• _What is required_
Whenever a line contains the string "parallel", copy it out of the entries.

• _Records for this exercise_
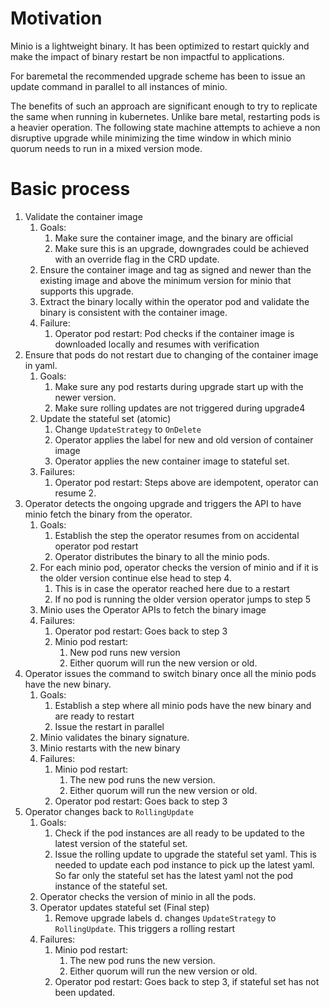 # Motivation
Minio is a lightweight binary. It has been optimized to restart quickly and make the impact of binary restart be
non impactful to applications. 

For baremetal the recommended upgrade scheme has been to issue an update command in parallel to all instances of minio.

The benefits of such an approach are significant enough to try to replicate the same when running in kubernetes.
Unlike bare metal, restarting pods is a heavier operation. The following state machine attempts to achieve a non disruptive 
upgrade while minimizing the time window in which minio quorum needs to run in a mixed version mode.
 
# Basic process

1. Validate the container image
    1. Goals:
        1. Make sure the container image, and the binary are official
        2. Make sure this is an upgrade, downgrades could be achieved with an override flag in the CRD update.   
    2. Ensure the container image and tag as signed and newer than the existing image and above the minimum version for minio that supports this upgrade.
    3. Extract the binary locally within the operator pod and validate the binary is consistent with the container image.
    4. Failure:
        1. Operator pod restart: Pod checks if the container image is downloaded locally and resumes with verification
2. Ensure that pods do not restart due to changing of the container image in yaml.
    1. Goals:
        1. Make sure any pod restarts during upgrade start up with the newer version.
        2. Make sure rolling updates are not triggered during upgrade4
    3. Update the stateful set (atomic)
        1. Change `UpdateStrategy` to `OnDelete`
        2. Operator applies the label for new and old version of container image
        3. Operator applies the new container image to stateful set.
    4. Failures:
        1. Operator pod restart: Steps above are idempotent, operator can resume 2.
3. Operator detects the ongoing upgrade and triggers the API to have minio fetch the binary from the operator.
    1. Goals:
        1. Establish the step the operator resumes from on accidental operator pod restart
        2. Operator distributes the binary to all the minio pods.
    2. For each minio pod, operator checks the version of minio and if it is the older version continue else head to step 4.
        1. This is in case the operator reached here due to a restart
        2. If no pod is running the older version operator jumps to step 5
    3. Minio uses the Operator APIs to fetch the binary image
    4. Failures:
        1. Operator pod restart: Goes back to step 3
        2. Minio pod restart:
            1. New pod runs new version
            2. Either quorum will run the new version or old.
4. Operator issues the command to switch binary once all the minio pods have the new binary.
    1. Goals:
        1. Establish a step where all minio pods have the new binary and are ready to restart
        2. Issue the restart in parallel
    2. Minio validates the binary signature.
    3. Minio restarts with the new binary
    4. Failures:
        1. Minio pod restart:
            1. The new pod runs the new version.
            2. Either quorum will run the new version or old.
        2. Operator pod restart: Goes back to step 3
5. Operator changes back to `RollingUpdate`
    1. Goals:
        1. Check if the pod instances are all ready to be updated to the latest version of the stateful set.
        2. Issue the rolling update to upgrade the stateful set yaml. This is needed to update each pod instance to pick up the latest yaml. So far only the stateful set has the latest yaml not the pod instance of the stateful set.
    2. Operator checks the version of minio in all the pods.
    3. Operator updates stateful set (Final step)
        1. Remove upgrade labels
        d. changes `UpdateStrategy` to `RollingUpdate`. This triggers a rolling restart
    4. Failures:
        1. Minio pod restart:
            1. The new pod runs the new version.
            2. Either quorum will run the new version or old.
        2. Operator pod restart: Goes back to step 3, if stateful set has not been updated.
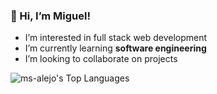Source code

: ### 👋 Hi, I’m Miguel! 
-  I’m interested in full stack web development
-  I’m currently learning **software engineering**
-  I’m looking to collaborate on projects

![ms-alejo's Top Languages](https://github-readme-stats.vercel.app/api/top-langs/?username=ms-alejo&theme=tokyonight&show_icons=true&hide_border=true&layout=compact)

<!---
ms-alejo/ms-alejo is a ✨ special ✨ repository because its `README.md` (this file) appears on your GitHub profile.
You can click the Preview link to take a look at your changes.

Here are some ideas to get you started:

- 🔭 I’m currently working on ...
- 🌱 I’m currently learning ...
- 👯 I’m looking to collaborate on ...
- 🤔 I’m looking for help with ...
- 💬 Ask me about ...
- 📫 How to reach me: ...
- 😄 Pronouns: ...
- ⚡ Fun fact: ...
--->

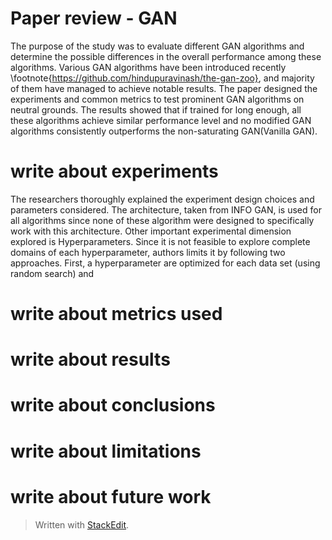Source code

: 
# Paper review - GAN

The purpose of the study was to evaluate different GAN algorithms and determine the possible differences in the overall performance among these algorithms. Various GAN algorithms have been introduced recently \footnote{https://github.com/hindupuravinash/the-gan-zoo}, and majority of them have managed to achieve notable results. The paper designed the experiments and common metrics to test prominent GAN algorithms on neutral grounds. The results showed that if trained for long enough, all these algorithms achieve similar performance level and no modified GAN algorithms consistently outperforms the non-saturating GAN(Vanilla GAN).

# write about experiments
The researchers thoroughly explained the experiment design choices and parameters considered. The architecture, taken from INFO GAN, is used for all algorithms since none of these algorithm were designed to specifically work with this architecture. Other important experimental dimension explored is Hyperparameters. Since it is not feasible to explore complete domains of each hyperparameter, authors limits it by following two approaches. First, a hyperparameter are optimized for each data set (using random search) and
# write about metrics used
# write about results
# write about conclusions
# write about limitations
# write about future work





> Written with [StackEdit](https://stackedit.io/).
<!--stackedit_data:
eyJoaXN0b3J5IjpbLTE0MzgxNzY4ODIsLTE2OTY3MTU3MzIsMT
c2ODk4MjI0MiwyMDA5MjExNjgyLDE0Mjk4NjYyNjQsMTEyNDU1
NzQzLC0xNjAxMzAwNzM3LC02NjcwODc1MSwtNDYyODAxMDM2LD
gyNTkyODAyMCw2ODc4MDgzOV19
-->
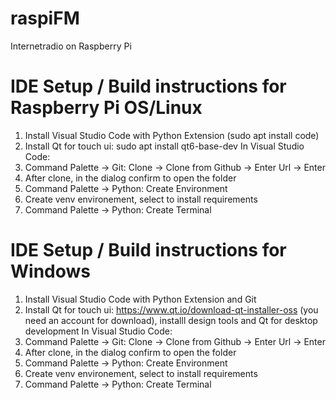 # raspiFM
Internetradio on Raspberry Pi

# IDE Setup / Build instructions for Raspberry Pi OS/Linux
1. Install Visual Studio Code with Python Extension (sudo apt install code)
2. Install Qt for touch ui: sudo apt install qt6-base-dev
In Visual Studio Code: 
3. Command Palette -> Git: Clone -> Clone from Github -> Enter Url -> Enter
4. After clone, in the dialog confirm to open the folder
5. Command Palette -> Python: Create Environment
6. Create venv environement, select to install requirements
7. Command Palette -> Python: Create Terminal

# IDE Setup / Build instructions for Windows
1. Install Visual Studio Code with Python Extension and Git
2. Install Qt for touch ui: https://www.qt.io/download-qt-installer-oss (you need an account for download), installl design tools and Qt for desktop development
In Visual Studio Code:
3. Command Palette -> Git: Clone -> Clone from Github -> Enter Url -> Enter
4. After clone, in the dialog confirm to open the folder
5. Command Palette -> Python: Create Environment
6. Create venv environement, select to install requirements
7. Command Palette -> Python: Create Terminal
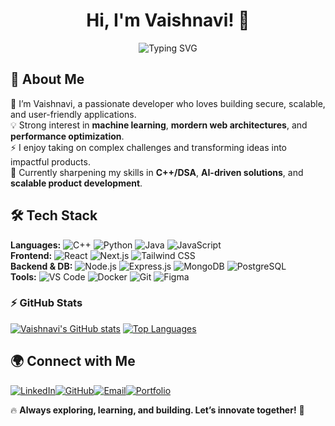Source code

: <!--
**vaishk984/vaishk984** is a ✨ _special_ ✨ repository because its `README.md` (this file) appears on your GitHub profile.

Inspired by modern, clean developer profiles. Edit freely to add new achievements!
-->

<h1 align="center">Hi, I'm Vaishnavi! 🌟</h1>
<p align="center">
  <img src="https://readme-typing-svg.herokuapp.com?font=Fira+Code&size=22&pause=1000&color=6A5ACD&center=true&vCenter=true&width=520&lines=Full-Stack+Developer;Problem+Solver;AI+%26+ML+Explorer;Tech+Enthusiast+💻" alt="Typing SVG" />
</p>

## 🚀 About Me  
👋 I’m Vaishnavi, a passionate developer who loves building secure, scalable, and user-friendly applications.  
💡 Strong interest in **machine learning**, **mordern web architectures**, and **performance optimization**.  
⚡ I enjoy taking on complex challenges and transforming ideas into impactful products.  
🌱 Currently sharpening my skills in **C++/DSA**, **AI-driven solutions**, and **scalable product development**.

## 🛠 Tech Stack  
**Languages:** ![C++](https://img.shields.io/badge/C++-00599C?style=flat&logo=cplusplus&logoColor=white) ![Python](https://img.shields.io/badge/Python-3776AB?style=flat&logo=python&logoColor=white) ![Java](https://img.shields.io/badge/Java-007396?style=flat&logo=java&logoColor=white) ![JavaScript](https://img.shields.io/badge/JavaScript-F7DF1E?style=flat&logo=javascript&logoColor=black)  
**Frontend:** ![React](https://img.shields.io/badge/React-61DAFB?style=flat&logo=react&logoColor=black) ![Next.js](https://img.shields.io/badge/Next.js-000000?style=flat&logo=next.js&logoColor=white) ![Tailwind CSS](https://img.shields.io/badge/Tailwind_CSS-38B2AC?style=flat&logo=tailwind-css&logoColor=white)  
**Backend & DB:** ![Node.js](https://img.shields.io/badge/Node.js-339933?style=flat&logo=nodedotjs&logoColor=white) ![Express.js](https://img.shields.io/badge/Express.js-000000?style=flat&logo=express&logoColor=white) ![MongoDB](https://img.shields.io/badge/MongoDB-47A248?style=flat&logo=mongodb&logoColor=white) ![PostgreSQL](https://img.shields.io/badge/PostgreSQL-336791?style=flat&logo=postgresql&logoColor=white)  
**Tools:** ![VS Code](https://img.shields.io/badge/VS%20Code-007ACC?style=flat&logo=visual-studio-code&logoColor=white) ![Docker](https://img.shields.io/badge/Docker-2496ED?style=flat&logo=docker&logoColor=white) ![Git](https://img.shields.io/badge/Git-F05032?style=flat&logo=git&logoColor=white) ![Figma](https://img.shields.io/badge/Figma-F24E1E?style=flat&logo=figma&logoColor=white)  

### ⚡ GitHub Stats  
[![Vaishnavi's GitHub stats](https://github-readme-stats.vercel.app/api?username=vaishk984&hide=stars&hide_border=true&show_icons=true&theme=midnight-purple)](https://github.com/vaishk984) [![Top Languages](https://github-readme-stats.vercel.app/api/top-langs/?username=vaishk984&layout=compact&hide_border=true&theme=midnight-purple)](https://github.com/vaishk984)

## 🌍 Connect with Me  
[![LinkedIn](https://img.shields.io/badge/LinkedIn-blue?style=flat&logo=linkedin)](https://linkedin.com/in/vaishk984)[![GitHub](https://img.shields.io/badge/GitHub-black?style=flat&logo=github)](https://github.com/vaishk984)[![Email](https://img.shields.io/badge/Email-white?style=flat&logo=gmail)](mailto:vaishk984@gmail.com)[![Portfolio](https://img.shields.io/badge/Portfolio-yellow?style=flat&logo=web&borderRadius=8)](https://portfolio-beta-five-zlk4pkv34x.vercel.app/)  

🔥 **Always exploring, learning, and building. Let’s innovate together!** 🚀
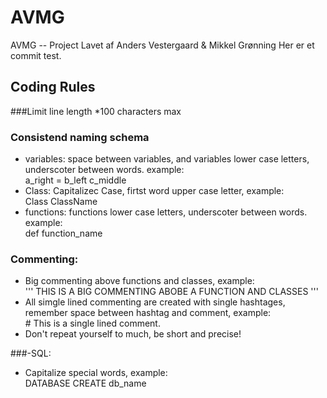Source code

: # AVMG
AVMG -- Project
Lavet af Anders Vestergaard & Mikkel Grønning
Her er et commit test.


## Coding Rules

###Limit line length
  *100 characters max
  
### Consistend naming schema
* variables: space between variables, and variables lower case letters, underscoter between words. example:<br /> a_right = b_left c_middle
* Class: Capitalizec Case, firtst word upper case letter, example:<br /> Class ClassName
* functions: functions lower case letters, underscoter between words. example:<br /> def function_name
    
### Commenting:
* Big commenting above functions and classes, example:<br />
    '''
      THIS IS A BIG COMMENTING ABOBE A FUNCTION AND CLASSES
    '''
* All simgle lined commenting are created with single hashtages, remember space between hashtag and comment, example:<br />
      # This is a single lined comment.
* Don't repeat yourself to much, be short and precise!
    
###-SQL: 
* Capitalize special words, example:<br />
    DATABASE CREATE db_name
  
    
    
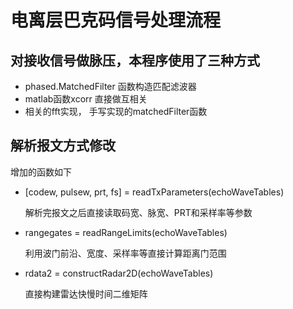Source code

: # 电离层巴克码信号处理流程
## 对接收信号做脉压，本程序使用了三种方式

- phased.MatchedFilter 函数构造匹配滤波器
- matlab函数xcorr 直接做互相关
- 相关的fft实现， 手写实现的matchedFilter函数

## 解析报文方式修改

增加的函数如下

- [codew, pulsew, prt, fs] = readTxParameters(echoWaveTables)

  解析完报文之后直接读取码宽、脉宽、PRT和采样率等参数

- rangegates = readRangeLimits(echoWaveTables)

  利用波门前沿、宽度、采样率等直接计算距离门范围

- rdata2 = constructRadar2D(echoWaveTables)

  直接构建雷达快慢时间二维矩阵

  
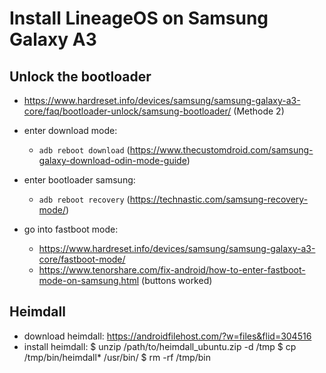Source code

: # Install LineageOS on Samsung Galaxy A3

## Unlock the bootloader
- https://www.hardreset.info/devices/samsung/samsung-galaxy-a3-core/faq/bootloader-unlock/samsung-bootloader/ (Methode 2)

- enter download mode:
    - `adb reboot download` (https://www.thecustomdroid.com/samsung-galaxy-download-odin-mode-guide)
- enter bootloader samsung:
    - `adb reboot recovery` (https://technastic.com/samsung-recovery-mode/)
- go into fastboot mode: 
    - https://www.hardreset.info/devices/samsung/samsung-galaxy-a3-core/fastboot-mode/
    - https://www.tenorshare.com/fix-android/how-to-enter-fastboot-mode-on-samsung.html (buttons worked)


## Heimdall
- download heimdall: https://androidfilehost.com/?w=files&flid=304516
- install heimdall: 
    $ unzip /path/to/heimdall_ubuntu.zip -d /tmp
    $ cp /tmp/bin/heimdall* /usr/bin/
    $ rm -rf /tmp/bin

• _The completed task_
For baremetal the recommended upgrade scheme has been to issue an update command in parallel to all instances of minio.
        2. Issue the restart in parallel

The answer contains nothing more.